Enable favored to beat males in Prix de l’Arc de Triomphe

Enable, a winner of four consecutive Group 1 races in England and Ireland since early June, will be an odds-on favorite to win Europe’s most prestigious race, the Group 1 Prix de l’Arc de Triomphe, at Chantilly, France, on Sunday.
If Enable prevails against as many as 17 rivals, she will be the first 3-year-old filly to win the Arc since Treve in 2013 and the seventh female to win the race in the last 10 runnings.
Enable was supplemented to the Arc for approximately $141,000 this week.
Trained by John Gosden for Juddmonte Farms, Enable is proven at the Arc distance of 1 1/2 miles. She beat older males in the Group 1 King George VI and Queen Elizabeth Stakes at 1 1/2 miles at Ascot in July. Ulysses, fourth in the 2016 Breeders’ Cup Turf at Santa Anita, was second in the King George and is a leading contender for the Arc, which has a purse of approximately $5.89 million.
Trainer Aidan O’Brien has five of the 18 entrants, including the 3-year-old filly Winter, who will be ridden by top jockey Ryan Moore. Winter won four consecutive Group 1 races in England and Ireland this year before finishing second by a head to stablemate Hydrangea in the Group 1 Matron Stakes at Leopardstown in Ireland on Sept. 9.
Winter will start at 1 1/2 miles for the first time in the Arc.

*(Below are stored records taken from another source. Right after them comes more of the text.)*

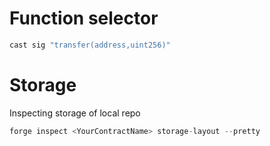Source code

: # Function selector

```jsx
cast sig "transfer(address,uint256)"
```

# Storage

Inspecting storage of local repo

```jsx
forge inspect <YourContractName> storage-layout --pretty
```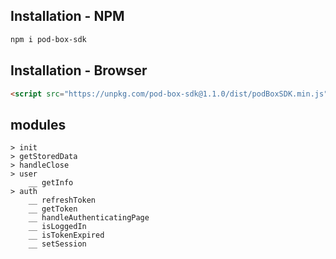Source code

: ## Installation - NPM

```sh
npm i pod-box-sdk
```

## Installation - Browser

```html
<script src="https://unpkg.com/pod-box-sdk@1.1.0/dist/podBoxSDK.min.js"></script>
```

## modules
```
> init
> getStoredData
> handleClose
> user
    __ getInfo
> auth
    __ refreshToken
    __ getToken
    __ handleAuthenticatingPage
    __ isLoggedIn
    __ isTokenExpired
    __ setSession
```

Chantilly hosts five group stakes races on Saturday, including the Group 1 Prix du Cadran at 2 9/16 miles. Vazirabad, a 10-time group stakes winner, will be an odds-on favorite in the $353,670 race that includes Big Orange, the winner of the Group 1 Ascot Gold Cup in June.

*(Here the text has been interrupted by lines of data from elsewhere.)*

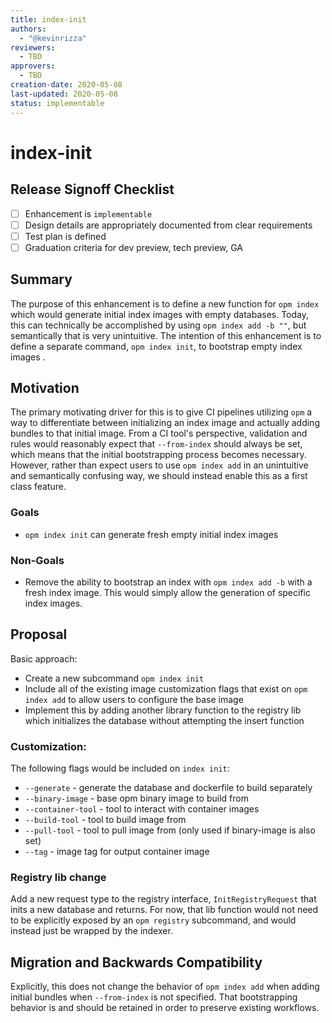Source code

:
 ```yaml
---
title: index-init
authors:
  - "@kevinrizza"
reviewers:
  - TBD
approvers:
  - TBD
creation-date: 2020-05-08
last-updated: 2020-05-08
status: implementable
---
```


# index-init

## Release Signoff Checklist

- [ ] Enhancement is `implementable`
- [ ] Design details are appropriately documented from clear requirements
- [ ] Test plan is defined
- [ ] Graduation criteria for dev preview, tech preview, GA

## Summary

The purpose of this enhancement is to define a new function for `opm index` which would generate initial index images with empty databases. Today, this can technically be accomplished by using `opm index add -b ""`, but semantically that is very unintuitive. The intention of this enhancement is to define a separate command, `opm index init`, to bootstrap empty index images . 

## Motivation

The primary motivating driver for this is to give CI pipelines utilizing `opm` a way to differentiate between initializing an index image and actually adding bundles to that initial image. From a CI tool's perspective, validation and rules would reasonably expect that `--from-index` should always be set, which means that the initial bootstrapping process becomes necessary. However, rather than expect users to use `opm index add` in an unintuitive and semantically confusing way, we should instead enable this as a first class feature.

### Goals

* `opm index init` can generate fresh empty initial index images

### Non-Goals

* Remove the ability to bootstrap an index with `opm index add -b` with a fresh index image. This would simply allow the generation of specific index images.

## Proposal

Basic approach:

- Create a new subcommand `opm index init`
- Include all of the existing image customization flags that exist on `opm index add` to allow users to configure the base image
- Implement this by adding another library function to the registry lib which initializes the database without attempting the insert function

### Customization:

The following flags would be included on `index init`:

- `--generate` - generate the database and dockerfile to build separately
- `--binary-image` - base opm binary image to build from
- `--container-tool` - tool to interact with container images
- `--build-tool` - tool to build image from
- `--pull-tool` - tool to pull image from (only used if binary-image is also set)
- `--tag` - image tag for output container image

### Registry lib change

Add a new request type to the registry interface, `InitRegistryRequest` that inits a new database and returns. For now, that lib function would not need to be explicitly exposed by an `opm registry` subcommand, and would instead just be wrapped by the indexer.

## Migration and Backwards Compatibility

Explicitly, this does not change the behavior of `opm index add` when adding initial bundles when `--from-index` is not specified. That bootstrapping behavior is and should be retained in order to preserve existing workflows.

Listen In, by 2009 Arc winner Sea The Stars, will be favored to win her first group stakes in the Group 2 Prix de Royallieu for fillies and mares at 1 1/2 miles. The field for the $294,725 races includes 2016 race winner The Juliet Rose.
Taareef, a Kentucky-bred by Kitten’s Joy, leads the Group 2 Prix Daniel Wildenstein at a mile. Taareef, who is expected to be an odds-on favorite, was second in the Group 1 Prix du Moulin de Longchamp on Sept. 10.

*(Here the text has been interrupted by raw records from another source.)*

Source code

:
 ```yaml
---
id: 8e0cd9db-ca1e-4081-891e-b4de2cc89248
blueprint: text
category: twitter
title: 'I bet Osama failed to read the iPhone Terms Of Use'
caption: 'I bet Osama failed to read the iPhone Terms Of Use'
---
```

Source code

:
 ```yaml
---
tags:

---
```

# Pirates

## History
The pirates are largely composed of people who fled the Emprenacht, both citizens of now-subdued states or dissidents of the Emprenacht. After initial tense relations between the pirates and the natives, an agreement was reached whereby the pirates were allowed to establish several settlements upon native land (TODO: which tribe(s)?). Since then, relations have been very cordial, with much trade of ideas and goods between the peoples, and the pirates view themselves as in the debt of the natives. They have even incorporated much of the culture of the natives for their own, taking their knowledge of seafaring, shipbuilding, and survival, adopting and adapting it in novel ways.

Robin of Navan, fourth in the Prix du Moulin, heads the Group 2 Prix Dollar at 1 1/4 miles. First Sitting, who has won two stakes in his last three starts at Goodwood in England and Deauville in France, will start in a Group 2 race for the first time in the Prix Dollar, which is worth $235,780.
Darbuzan, a winner of four of five starts and three consecutive races, will have his first start in a Group 2 in the $235,780 Prix de Chaudenay for 3-year-olds at 1 7/8 miles on turf. Darbuzan’s winning streak includes stakes at Saint-Cloud and Deauville. Call to Mind, owned by Queen Elizabeth, can be a factor against Darbuzan after a minor stakes win at Goodwood on Aug. 26.